Gary Yoder (born July 4, 1955) is an American former basketball player. He is best known for his collegiate career at the University of Cincinnati, although he played for three different colleges during his career.

==High school career==
A standout four-year player at Westview High School in LaGrange County, Indiana, Yoder led the Warriors to the 1973 sectional championship and regional final against Fort Wayne Northrop High School. He scored school records of 683 points on the season and 51 points in a single game. He also broke the LaGrange County scoring record by accumulating 1,711 points in his career.

==College career==
Yoder moved on to play at Ole Miss, where in his freshman season he averaged 4.7 points per game. Deciding to transfer, Yoder spent his sophomore season playing at Southern Idaho Community College in 1974–75, where he led the Golden Eagles to the national junior college championship against Western Texas College.

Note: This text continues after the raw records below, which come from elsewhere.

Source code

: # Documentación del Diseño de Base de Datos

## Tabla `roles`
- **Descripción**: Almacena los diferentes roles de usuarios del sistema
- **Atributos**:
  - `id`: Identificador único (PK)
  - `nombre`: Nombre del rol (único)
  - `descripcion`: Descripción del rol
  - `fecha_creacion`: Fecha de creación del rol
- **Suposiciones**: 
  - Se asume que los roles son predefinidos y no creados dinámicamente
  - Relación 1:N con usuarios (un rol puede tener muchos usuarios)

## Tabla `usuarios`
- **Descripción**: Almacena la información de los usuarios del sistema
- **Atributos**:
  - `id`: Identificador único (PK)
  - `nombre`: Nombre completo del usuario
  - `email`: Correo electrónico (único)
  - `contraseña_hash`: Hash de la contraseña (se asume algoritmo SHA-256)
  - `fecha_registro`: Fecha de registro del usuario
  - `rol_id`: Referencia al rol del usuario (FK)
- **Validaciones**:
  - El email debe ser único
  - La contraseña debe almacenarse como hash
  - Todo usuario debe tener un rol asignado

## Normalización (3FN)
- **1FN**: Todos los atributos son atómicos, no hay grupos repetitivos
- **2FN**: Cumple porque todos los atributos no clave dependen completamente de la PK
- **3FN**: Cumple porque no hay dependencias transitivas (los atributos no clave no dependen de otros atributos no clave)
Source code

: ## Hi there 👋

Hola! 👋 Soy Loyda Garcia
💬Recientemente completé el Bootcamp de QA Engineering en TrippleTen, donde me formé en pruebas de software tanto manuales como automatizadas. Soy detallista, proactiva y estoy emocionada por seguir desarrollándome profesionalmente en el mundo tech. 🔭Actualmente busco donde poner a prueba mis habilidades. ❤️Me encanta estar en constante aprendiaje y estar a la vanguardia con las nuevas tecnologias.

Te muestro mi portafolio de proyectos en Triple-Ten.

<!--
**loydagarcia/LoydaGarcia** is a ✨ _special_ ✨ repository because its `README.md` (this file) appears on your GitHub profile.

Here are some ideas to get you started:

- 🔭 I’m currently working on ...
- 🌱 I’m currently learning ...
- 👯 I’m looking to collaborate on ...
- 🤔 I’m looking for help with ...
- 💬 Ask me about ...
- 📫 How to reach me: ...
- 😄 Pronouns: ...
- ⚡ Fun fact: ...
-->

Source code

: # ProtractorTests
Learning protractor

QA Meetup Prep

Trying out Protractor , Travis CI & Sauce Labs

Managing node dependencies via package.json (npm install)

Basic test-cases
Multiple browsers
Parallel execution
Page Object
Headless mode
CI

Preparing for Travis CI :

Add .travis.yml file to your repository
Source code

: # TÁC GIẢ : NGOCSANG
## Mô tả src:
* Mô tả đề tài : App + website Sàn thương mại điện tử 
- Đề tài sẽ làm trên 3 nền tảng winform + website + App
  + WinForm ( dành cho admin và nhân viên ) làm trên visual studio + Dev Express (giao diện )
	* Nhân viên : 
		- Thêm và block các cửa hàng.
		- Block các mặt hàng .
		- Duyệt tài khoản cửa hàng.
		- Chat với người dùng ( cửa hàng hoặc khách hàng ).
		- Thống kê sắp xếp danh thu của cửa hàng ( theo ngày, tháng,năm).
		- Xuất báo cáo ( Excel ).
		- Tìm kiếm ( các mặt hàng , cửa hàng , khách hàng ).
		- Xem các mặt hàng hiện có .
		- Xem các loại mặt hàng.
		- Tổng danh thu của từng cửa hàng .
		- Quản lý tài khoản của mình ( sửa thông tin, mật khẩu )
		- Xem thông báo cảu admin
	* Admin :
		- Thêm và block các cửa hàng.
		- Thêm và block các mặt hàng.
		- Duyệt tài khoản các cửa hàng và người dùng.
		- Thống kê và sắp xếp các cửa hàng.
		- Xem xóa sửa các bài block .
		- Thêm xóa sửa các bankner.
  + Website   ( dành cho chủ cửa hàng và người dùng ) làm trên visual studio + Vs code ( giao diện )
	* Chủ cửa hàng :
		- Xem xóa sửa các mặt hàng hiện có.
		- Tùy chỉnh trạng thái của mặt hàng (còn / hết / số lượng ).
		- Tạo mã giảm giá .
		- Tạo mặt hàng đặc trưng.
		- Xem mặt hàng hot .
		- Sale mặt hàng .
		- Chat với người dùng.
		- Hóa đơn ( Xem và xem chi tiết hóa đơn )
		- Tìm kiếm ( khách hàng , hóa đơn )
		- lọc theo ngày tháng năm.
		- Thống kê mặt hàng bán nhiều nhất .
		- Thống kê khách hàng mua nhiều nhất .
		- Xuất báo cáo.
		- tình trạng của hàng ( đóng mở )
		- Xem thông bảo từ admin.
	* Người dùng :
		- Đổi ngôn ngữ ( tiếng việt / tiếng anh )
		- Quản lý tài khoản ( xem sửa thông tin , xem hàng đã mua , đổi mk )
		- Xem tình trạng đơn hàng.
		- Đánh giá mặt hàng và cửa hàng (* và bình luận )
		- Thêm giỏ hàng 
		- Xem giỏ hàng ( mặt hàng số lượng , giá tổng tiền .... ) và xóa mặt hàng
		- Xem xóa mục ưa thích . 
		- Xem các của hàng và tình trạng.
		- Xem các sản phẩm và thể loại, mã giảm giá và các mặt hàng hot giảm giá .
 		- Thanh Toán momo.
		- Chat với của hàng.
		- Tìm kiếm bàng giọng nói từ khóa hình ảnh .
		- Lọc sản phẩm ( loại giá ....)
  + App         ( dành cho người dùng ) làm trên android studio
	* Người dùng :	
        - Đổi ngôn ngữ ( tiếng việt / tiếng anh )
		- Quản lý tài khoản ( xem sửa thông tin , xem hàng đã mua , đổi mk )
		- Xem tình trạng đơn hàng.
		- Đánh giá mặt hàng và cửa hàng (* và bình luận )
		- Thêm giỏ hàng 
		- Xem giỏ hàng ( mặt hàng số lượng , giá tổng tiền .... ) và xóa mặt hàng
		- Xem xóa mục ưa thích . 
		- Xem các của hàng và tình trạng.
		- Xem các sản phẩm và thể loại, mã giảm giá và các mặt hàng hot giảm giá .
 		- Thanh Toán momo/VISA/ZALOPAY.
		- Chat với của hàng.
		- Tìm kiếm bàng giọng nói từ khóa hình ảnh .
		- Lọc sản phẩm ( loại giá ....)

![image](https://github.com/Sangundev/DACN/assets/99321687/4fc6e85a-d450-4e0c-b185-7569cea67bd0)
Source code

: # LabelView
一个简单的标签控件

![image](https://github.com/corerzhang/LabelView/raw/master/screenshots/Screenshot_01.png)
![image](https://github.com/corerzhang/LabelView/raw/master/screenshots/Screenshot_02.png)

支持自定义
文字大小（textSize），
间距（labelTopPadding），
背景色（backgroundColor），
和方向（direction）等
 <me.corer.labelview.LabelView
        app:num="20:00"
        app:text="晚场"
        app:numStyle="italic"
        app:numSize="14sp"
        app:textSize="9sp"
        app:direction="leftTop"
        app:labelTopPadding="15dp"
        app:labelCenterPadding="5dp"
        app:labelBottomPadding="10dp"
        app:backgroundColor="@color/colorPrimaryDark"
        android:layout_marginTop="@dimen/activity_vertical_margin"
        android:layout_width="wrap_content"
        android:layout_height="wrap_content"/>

Yoder then transferred to Cincinnati where he played his final two seasons of college basketball. In two seasons as the Bearcats point guard, he led them to a combined 50–11 record, two conference titles and two NCAA tournament berths.

As a junior, he averaged 7.3 points per game and led the team in assists. During his senior season in 1976–77, Yoder was the Bearcats' second-leading scorer and again their assists leader. He also had a free throw percentage of .881, the second-highest in UC history. He was named the Metro Seven Conference Player of the Year, which was the award's inaugural year. He also earned honorable mention All-American honors in 1977.

He was inducted into the University of Cincinnati Athletic Hall of Fame in 1999.

He was selected in the third round (47th overall) of the 1977 NBA draft by the Milwaukee Bucks, but he did not play in the NBA.

==Personal life==
In 1981, Yoder became assistant coach for the Fresno State University men's basketball team at the same time that his wife, Carol, coached the women's team.

Yoder went on to earn Certified Investment Management Analyst (CIMA) certification from the University of Pennsylvania Wharton School of Business. Since 1981 he has worked for Morgan Stanley Wealth Management, where he is currently Senior Vice President. He is also active in Rotary International in Fresno, California, for which he has earned the designation of Paul Harris Fellow, named for Rotary International's founder.

In 2005, Gary and Carol Yoder earned recognition in the Fresno State Honor Roll of Donors Centennial Society for contributions to the university.